SANTA ANA (CBSLA) – A hate crime charge was filed Thursday against a Newport Beach man already accused of murdering a gay former high school classmate whose body was found buried in a shallow grave in a Lake Forest park.
Twenty-one-year-old Samuel Lincoln Woodward had already been charged with murder in the January killing of 19-year-old Blaze Bernstein, but prosecutors did not immediately deem the killing a hate crime.
“This complaint is going to add a hate crime enhancement, accusing Woodward of intentionally committing first-degree murder, due in whole, or in part, due to Blaze’s sexual orientation,” Orange County District Attorney Tony Rackauckas said. “We will prove that Woodward killed Blaze because Blaze was gay.”
Adding the allegation means Woodward — who was already facing 26 years to life in prison – – could now face life in prison without the possibility of parole.
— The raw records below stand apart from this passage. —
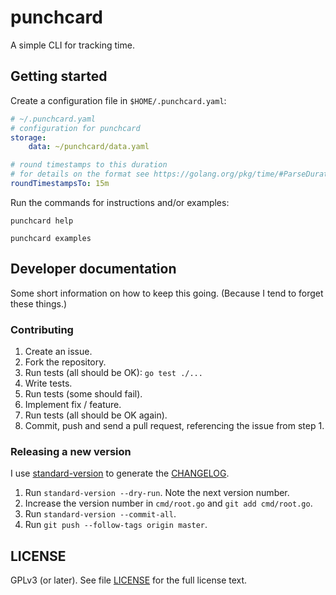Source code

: # punchcard

A simple CLI for tracking time.

## Getting started

Create a configuration file in `$HOME/.punchcard.yaml`:

```yaml
# ~/.punchcard.yaml
# configuration for punchcard
storage:
	data: ~/punchcard/data.yaml

# round timestamps to this duration
# for details on the format see https://golang.org/pkg/time/#ParseDuration
roundTimestampsTo: 15m
```

Run the commands for instructions and/or examples:

```
punchcard help

punchcard examples
```

## Developer documentation

Some short information on how to keep this going. (Because I tend to forget these things.)

### Contributing

1.  Create an issue.
1.  Fork the repository.
1.  Run tests (all should be OK): `go test ./...`
1.  Write tests.
1.  Run tests (some should fail).
1.  Implement fix / feature.
1.  Run tests (all should be OK again).
1.  Commit, push and send a pull request, referencing the issue from step 1.

### Releasing a new version

I use [standard-version](https://github.com/conventional-changelog/standard-version#readme) to generate the [CHANGELOG](./CHANGELOG.md).

1.  Run `standard-version --dry-run`. Note the next version number.
1.  Increase the version number in `cmd/root.go` and `git add cmd/root.go`.
1.  Run `standard-version --commit-all`.
1.  Run `git push --follow-tags origin master`.

## LICENSE

GPLv3 (or later). See file [LICENSE](./LICENSE) for the full license text.
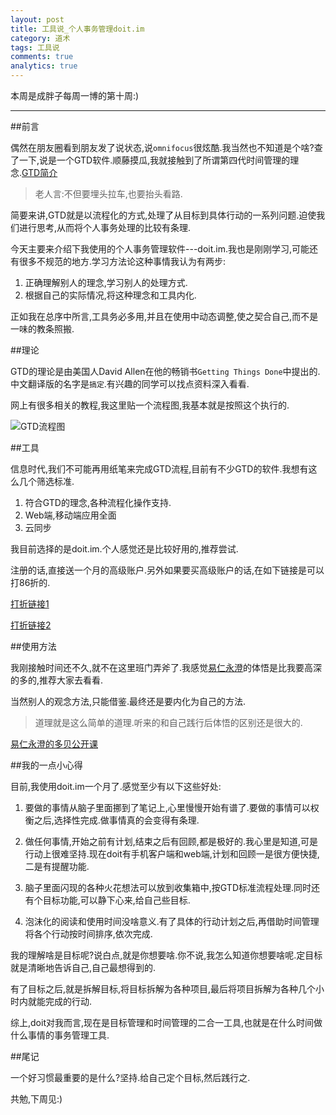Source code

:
 ```yaml
---
layout: post
title: 工具说_个人事务管理doit.im
category: 道术
tags: 工具说
comments: true
analytics: true
---
```


本周是成胖子每周一博的第十周:)

---

##前言

偶然在朋友圈看到朋友发了说状态,说`omnifocus`很炫酷.我当然也不知道是个啥?查了一下,说是一个GTD软件.顺藤摸瓜,我就接触到了所谓第四代时间管理的理念.[GTD简介](https://en.wikipedia.org/wiki/Getting_Things_Done)

>老人言:不但要埋头拉车,也要抬头看路.

简要来讲,GTD就是以流程化的方式,处理了从目标到具体行动的一系列问题.迫使我们进行思考,从而将个人事务处理的比较有条理.

今天主要来介绍下我使用的个人事务管理软件---doit.im.我也是刚刚学习,可能还有很多不规范的地方.学习方法论这种事情我认为有两步:

1. 正确理解别人的理念,学习别人的处理方式.
2. 根据自己的实际情况,将这种理念和工具内化.

正如我在总序中所言,工具务必多用,并且在使用中动态调整,使之契合自己,而不是一味的教条照搬.

##理论

GTD的理论是由美国人David Allen在他的畅销书`Getting Things Done`中提出的.中文翻译版的名字是`搞定`.有兴趣的同学可以找点资料深入看看.

网上有很多相关的教程,我这里贴一个流程图,我基本就是按照这个执行的.

![GTD流程图](http://www.mlocn.com/wp-content/uploads/2015/01/o_GTD-CN.jpg)

##工具

信息时代,我们不可能再用纸笔来完成GTD流程,目前有不少GTD的软件.我想有这么几个筛选标准.

1. 符合GTD的理念,各种流程化操作支持.
2. Web端,移动端应用全面
3. 云同步

我目前选择的是doit.im.个人感觉还是比较好用的,推荐尝试.

注册的话,直接送一个月的高级账户.另外如果要买高级账户的话,在如下链接是可以打86折的.

[打折链接1](http://blog.hiddenwangcc.com/)

[打折链接2](http://xbeta.info/doitim.htm)

##使用方法

我刚接触时间还不久,就不在这里班门弄斧了.我感觉[易仁永澄](http://blog.hiddenwangcc.com/)的体悟是比我要高深的多的,推荐大家去看看.

当然别人的观念方法,只能借鉴.最终还是要内化为自己的方法.

>道理就是这么简单的道理.听来的和自己践行后体悟的区别还是很大的.

[易仁永澄的多贝公开课](http://www.duobei.com/course/1680163027;JSESSIONID=fd47cc03-205a-44c6-903b-6f4f29b61191)

##我的一点小心得

目前,我使用doit.im一个月了.感觉至少有以下这些好处:

1. 要做的事情从脑子里面挪到了笔记上,心里慢慢开始有谱了.要做的事情可以权衡之后,选择性完成.做事情真的会变得有条理.

2. 做任何事情,开始之前有计划,结束之后有回顾,都是极好的.我心里是知道,可是行动上很难坚持.现在doit有手机客户端和web端,计划和回顾一是很方便快捷,二是有提醒功能.

3. 脑子里面闪现的各种火花想法可以放到收集箱中,按GTD标准流程处理.同时还有个目标功能,可以静下心来,给自己些目标.

4. 泡沫化的阅读和使用时间没啥意义.有了具体的行动计划之后,再借助时间管理将各个行动按时间排序,依次完成.

我的理解啥是目标呢?说白点,就是你想要啥.你不说,我怎么知道你想要啥呢.定目标就是清晰地告诉自己,自己最想得到的.

有了目标之后,就是拆解目标,将目标拆解为各种项目,最后将项目拆解为各种几个小时内就能完成的行动.

综上,doit对我而言,现在是目标管理和时间管理的二合一工具,也就是在什么时间做什么事情的事务管理工具.

##尾记

一个好习惯最重要的是什么?坚持.给自己定个目标,然后践行之.

共勉,下周见:)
The amended criminal complaint filed against Woodward alleges he carried out the killing due to Bernstein’s sexual orientation.
Woodward is accused of fatally stabbing Bernstein, a University of Pennsylvania pre-med student, who was last seen by Woodward late the night of Jan. 2. Bernstein was found dead a week later in a shallow grave at Borrego Park, near his family’s home.
Woodward and Bernstein were classmates at the Orange County School of the Arts in Santa Ana and had reconnected through the social media platform Snapchat. Bernstein was home from college on winter break when he was slain.
District Attorney Tony Rackauckas said in January that Woodward picked up Bernstein from his parents’ Lake Forest home at about 11 p.m. on Jan. 2, and drove him to a shopping center on Portola Parkway in Foothill Ranch. Later, the two went to Borrego Park in Lake Forest, he said.
At some point, Woodward stabbed Bernstein multiple times, then buried his body in a dirt perimeter at the park, Rackauckas said.
A search warrant affidavit obtained by the Orange County Register in January suggested that Bernstein may have tried to kiss Woodward, who responded by killing him in an act of rage.
Bernstein’s family realized he was missing Jan. 3 when he missed a dentist appointment and did not answer text messages or phone calls. His wallet, credit cards, glasses and cash were all found in his room.
Investigators were led to Woodward after accessing Bernstein’s Snapchat account. Woodward was eventually arrested on Jan. 12.
Rackauckas had noted in January that state law does not allow prosecutors to attach a special-circumstance allegation to a murder charge in a case when a victim is targeted because they are female or gay.
CBS2’s Michele Gile reported the DA continues to investigate Woodward’s possible ties to hate groups.
Bernstein’s parents attended the news conference Thursday.
“Today we suffer an added layer of pain from learning that he was most likely killed because of who he was as a human being,” said his father, Gideon.
“We are people who are suffering because of hate,” said Blaze’s mother, Jeanne. “We live in a world where hate is real and the people that practice it can be hiding in a child’s bedroom in a computer.”
On Thursday evening, Jeanne and Gideon sat down with KCAL9’s Stacey Butler to discuss the hate crime enhancement.
Neither was shocked or surprised by the move. They knew it all along.
“That it was a hate crime,” said Gideon.
“I always knew something like this would happen,” said Jeanne.
Bernstein’s parents told Butler they want the world to focus less on hate but living in a way that would make their son proud.
“If we can change one person’s mind from being somebody who’s a bigot to being somebody who can actually learn to love, which can happen, then we have been given a gift,” said Gideon.
The Bernsteins know they have a long road ahead — a trial date has not been set and additional charges could be filed.